MEMORY #3 (First Ever BN): Slip told of the first time SOH4 gathered for run where it mostly began with a smaller group that seemed to fit the space easier. Most of us didn’t hear as we were trying to get a hold of the beer. After slaking our hard earned first Just Ned tried to faux feline fornication with the lion statue while others came up with some real bad jokes with Tits McSmart leading the joke off. Tweedle Me, in perfect Tweedle fashion, told one atrociously bad, laughter ensued, and we were off.

We continued a downward trek for a while with a lot of us getting lost around the old chapel. This was due to being told the trail could be marked with toilet paper and from the looks of it, we had found a cesspool full of it. Moving along back on course we came out behind a dormitory which lead to another memory marker.

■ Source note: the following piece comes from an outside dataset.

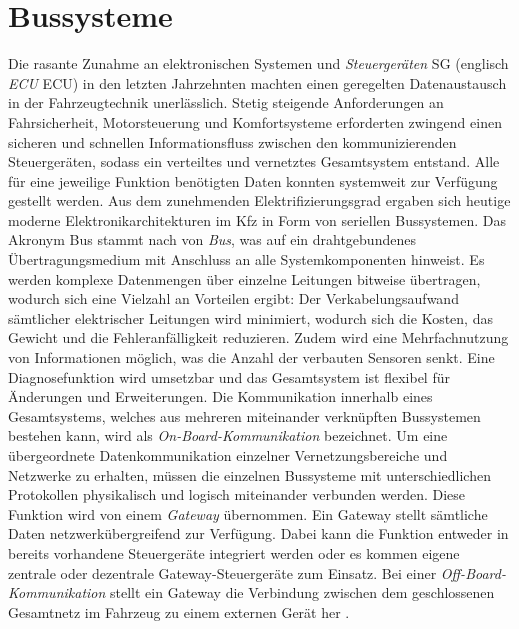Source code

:\section{Bussysteme} \label{sec:Bussysteme}
Die rasante Zunahme an elektronischen Systemen und \emph{Steuergeräten} \acs{SG} (englisch \emph{\acl{ECU}} \acs{ECU}) in den letzten Jahrzehnten machten einen geregelten Datenaustausch in der Fahrzeugtechnik unerlässlich. Stetig steigende Anforderungen an Fahrsicherheit, Motorsteuerung und Komfortsysteme erforderten zwingend einen sicheren und schnellen Informationsfluss zwischen den kommunizierenden Steuergeräten, sodass ein verteiltes und vernetztes Gesamtsystem entstand. Alle für eine jeweilige Funktion benötigten Daten konnten systemweit zur Verfügung gestellt werden. Aus dem zunehmenden Elektrifizierungsgrad ergaben sich heutige moderne Elektronikarchitekturen im Kfz in Form von seriellen Bussystemen. Das Akronym \acs{Bus} stammt \cite{Klumann.2000} nach von \emph{\acl{Bus}}, was auf ein drahtgebundenes Übertragungsmedium mit Anschluss an alle Systemkomponenten hinweist. Es werden komplexe Datenmengen über einzelne Leitungen bitweise übertragen, wodurch sich eine Vielzahl an Vorteilen ergibt: Der Verkabelungsaufwand sämtlicher elektrischer Leitungen wird minimiert, wodurch sich die Kosten, das Gewicht und die Fehleranfälligkeit reduzieren. Zudem wird eine Mehrfachnutzung von Informationen möglich, was die Anzahl der verbauten Sensoren senkt. Eine Diagnosefunktion wird umsetzbar und das Gesamtsystem ist flexibel für Änderungen und Erweiterungen. Die Kommunikation innerhalb eines Gesamtsystems, welches aus mehreren miteinander verknüpften Bussystemen bestehen kann, wird als \emph{On-Board-Kommunikation} bezeichnet. Um eine übergeordnete Datenkommunikation einzelner Vernetzungsbereiche und Netzwerke zu erhalten, müssen die einzelnen Bussysteme mit unterschiedlichen Protokollen physikalisch und logisch miteinander verbunden werden. Diese Funktion wird von einem \emph{Gateway} übernommen. Ein Gateway stellt sämtliche Daten netzwerkübergreifend zur Verfügung. Dabei kann die Funktion entweder in bereits vorhandene Steuergeräte integriert werden oder es kommen eigene zentrale oder dezentrale Gateway-Steuergeräte zum Einsatz. Bei einer \emph{Off-Board-Kommunikation} stellt ein Gateway die Verbindung zwischen dem geschlossenen Gesamtnetz im Fahrzeug zu einem externen Gerät her \cite{VectorInformatikGmbH.b}.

MEMORY #4 (April Fool’s or When The Beer Got Stolen): Pleasantly Average and Professor Crash Pants regaled us with the Easter/April fools hash where he set up the Beer Near and someone had stolen it.  The lady in question read about it during SOH4’s moment of fame, and for penance returned the beer in the form of a good craft beer – see rehash #31. To celebrate this, Easter eggs were given to the hashers with rabbit turds (milk duds) in them. The hashers found a better use for the eggs, using them to pelt the one who got the beer stolen.

Off we went again, down the street, following the hare, dying for beer when we see our objective. After a few minutes of delay while waiting for the cops to clear out of lot so we could open Slip’s car and having to see One Trick Dick strip, the Beer Near was accomplished and our old friend, the pepperoni, made its sexual return.

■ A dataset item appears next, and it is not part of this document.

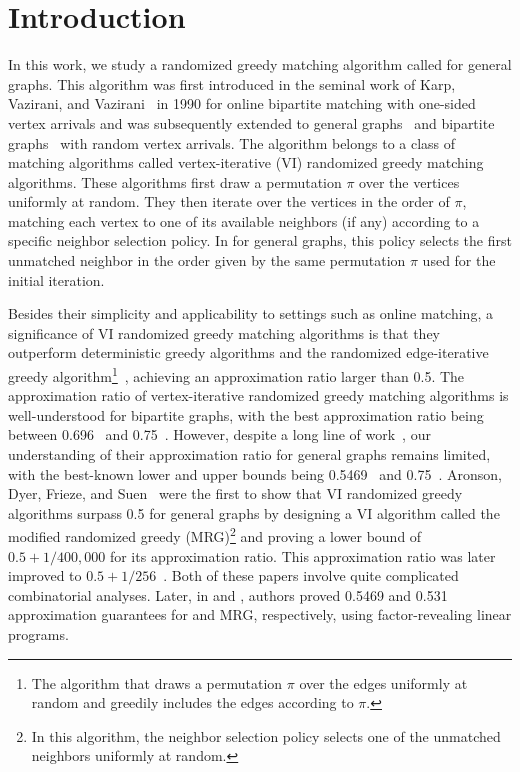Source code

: \vspace{-1cm}
\section{Introduction}
In this work, we study a randomized greedy matching algorithm called {\em \rnk{}} for general graphs. This algorithm was first introduced in the seminal work of Karp, Vazirani, and Vazirani~\cite{karp1990optimal} in 1990 for online bipartite matching with one-sided vertex arrivals and was subsequently extended to general graphs~\cite{DBLP:conf/focs/GoelT12} and bipartite graphs~\cite{DBLP:conf/stoc/MahdianY11} with random vertex arrivals. The algorithm belongs to a class of matching algorithms called vertex-iterative (VI) randomized greedy matching algorithms. These algorithms first draw a permutation $\pi$ over the vertices uniformly at random. They then iterate over the vertices in the order of $\pi$, matching each vertex to one of its available neighbors (if any) according to a specific neighbor selection policy. In \rnk{} for general graphs, this policy selects the first unmatched neighbor in the order given by the same permutation $\pi$ used for the initial iteration.


Besides their simplicity and applicability to settings such as online matching, a significance of VI randomized greedy matching algorithms is that they outperform deterministic greedy algorithms and the randomized edge-iterative greedy algorithm\footnote{The algorithm that draws a permutation $\pi$ over the edges uniformly at random and greedily includes the edges according to $\pi$.}~\cite{DBLP:journals/rsa/DyerF91}, achieving an approximation ratio larger than 0.5. The approximation ratio of vertex-iterative randomized greedy matching algorithms is well-understood for bipartite graphs, with the best approximation ratio being between 0.696~\cite{DBLP:conf/stoc/MahdianY11} and 0.75~\cite{DBLP:conf/focs/GoelT12}. However, despite a long line of work~\cite{DBLP:journals/rsa/AronsonDFS95, poloczek2012randomized, chan2014ranking, DBLP:conf/stoc/TangW020, DBLP:conf/focs/GoelT12,0.546ranking}, our understanding of their approximation ratio for general graphs remains limited, with the best-known lower and upper bounds being 0.5469~\cite{0.546ranking} and 0.75~\cite{DBLP:conf/focs/GoelT12}. Aronson, Dyer, Frieze, and Suen~\cite{DBLP:journals/rsa/AronsonDFS95} were the first to show that VI randomized greedy algorithms surpass 0.5 for general graphs by designing a VI algorithm called the modified randomized greedy (MRG)\footnote{In this algorithm, the neighbor selection policy selects one of the unmatched neighbors uniformly at random.} and proving a lower bound of $0.5+1/400,000$ for its approximation ratio. This approximation ratio was later improved to $0.5+1/256$~\cite{poloczek2012randomized}. Both of these papers involve quite complicated combinatorial analyses. Later, in \cite{0.546ranking} and \cite{DBLP:conf/stoc/TangW020}, authors proved 0.5469 and 0.531 approximation guarantees for \rnk{} and MRG, respectively, using factor-revealing linear programs.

Memory #5 (Dance, Dance, Dance): Running Commentary instantly grabbed the light pole and started to pole dance just like the night we on-aftered at Candy’s Hillside. The pepperoni once again was in a place which now makes many of us doubtful about eating it again and the dancer even got tipped. Everyone had a good laugh thinking the end should be near. Needless to say the hares weren’t done yet.

While we had to run across the way to Walnut Park, Slip decided to take her car. There were many stares as we ran across the business area but once at the park, another memory marker appeared.

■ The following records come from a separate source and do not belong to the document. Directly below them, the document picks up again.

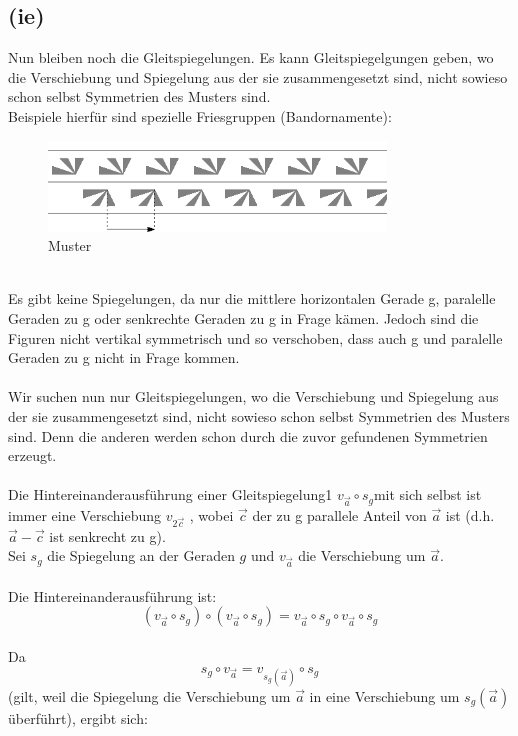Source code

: \documentclass[12pt,a4paper]{article}
\begin{document}
\subsection*{(ie)}
Nun bleiben noch die Gleitspiegelungen. Es kann Gleitspiegelgungen geben, wo die Verschiebung und Spiegelung aus der sie zusammengesetzt sind, nicht sowieso schon selbst Symmetrien des Musters sind.\\
Beispiele hierfür sind spezielle Friesgruppen (Bandornamente):\\
\begin{figure}[htbp]
    \centering
    \includegraphics[width=0.8\textwidth]{Blatt07_Aufgabe_19_ie.png}
    \caption{Muster}
    \label{fig:Aufgabe_19}
\end{figure}
\\
Es gibt keine Spiegelungen, da nur die mittlere horizontalen Gerade g, paralelle Geraden zu g oder senkrechte Geraden zu g in Frage kämen. Jedoch sind die Figuren nicht vertikal symmetrisch und so verschoben, dass auch g und paralelle Geraden zu g nicht in Frage kommen.\\
\\
\noindent Wir suchen nun nur Gleitspiegelungen, wo die Verschiebung und Spiegelung aus der sie zusammengesetzt sind, nicht sowieso schon selbst Symmetrien des Musters sind. Denn die anderen werden schon durch die zuvor gefundenen Symmetrien erzeugt.\\
\\
Die Hintereinanderausführung einer Gleitspiegelung1 $v_{\vec{a}} \circ s_g $mit sich selbst ist immer eine Verschiebung
$v_{2\vec{c}}$ , wobei $\vec{c}$ der zu g parallele Anteil von $\vec{a}$ ist (d.h. $\vec{a} - \vec{c}$ ist senkrecht zu g).\\
Sei $s_g$ die Spiegelung an der Geraden $g$ und $v_{\vec{a}}$ die Verschiebung um $\vec{a}$.\\
\\
Die Hintereinanderausführung ist:
\[
(v_{\vec{a}} \circ s_g) \circ (v_{\vec{a}} \circ s_g) = v_{\vec{a}} \circ s_g \circ v_{\vec{a}} \circ s_g
\]
\\
Da 
\[
s_g \circ v_{\vec{a}} = v_{s_g(\vec{a})} \circ s_g
\]
(gilt, weil die Spiegelung die Verschiebung um $\vec{a}$ in eine Verschiebung um $s_g(\vec{a})$ überführt), ergibt sich:
\end{document}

Memory #6 (Whip IT Out at the Ballgame): The legend of the Yeti was explained and tied into kickball hashing. A very hot a tried yeti went into details about the importance of this hash. The rest was short because the hard part was to come.

The on-out was a full run up the hill to Thornden Park, 2 city blocks of 50 degree climb that even the fastest FRB had to slow down. This was one of the shortest distances ran this evening but in many people’s opinion ended up with the best reward and the last memory marker.

Memory #7 (Holiday Ho Ho Hobo Hash): two drawings of Christmas ornaments were produced as the tale of the 8-mile Christmas hash was relived. A similarity of length was brought up by some but was put to an end quickly when everyone was reminded of the prize at the end. On cue, Kickstand brought out the Goldslager and there was much rejoicing. After several decent sized shots, Kicky and Tits McSmart took at 10 minute head start to live hare the end of the hash.

We were off, we were running, WE WERE LOST! Many of us ended up in the Thornden Park Rose Garden and managed to interrupt a couple there. I guess it isn’t romantic to see a lot of hashers scouring the area for a trail as the couple fled or sight. Eventually we realized we were fucked and eventually found true trail back to the Marshall Street parking lot. Slip supplied the beer (YEAH BEER!), acquisitions were issued, virgins were fully fucked up and a yeti (Bestialayeti: the hasher formerly known as Weak Knees) got renamed and showered. ON after was at Faegans where cheap bud light was had, stories were told, and eventually the M Street area was raided for food. I am not sure if it was a good hash or an ok hash, but why did I wake up the next morning hearing Slip singing “Brother Hasher” in my sleep?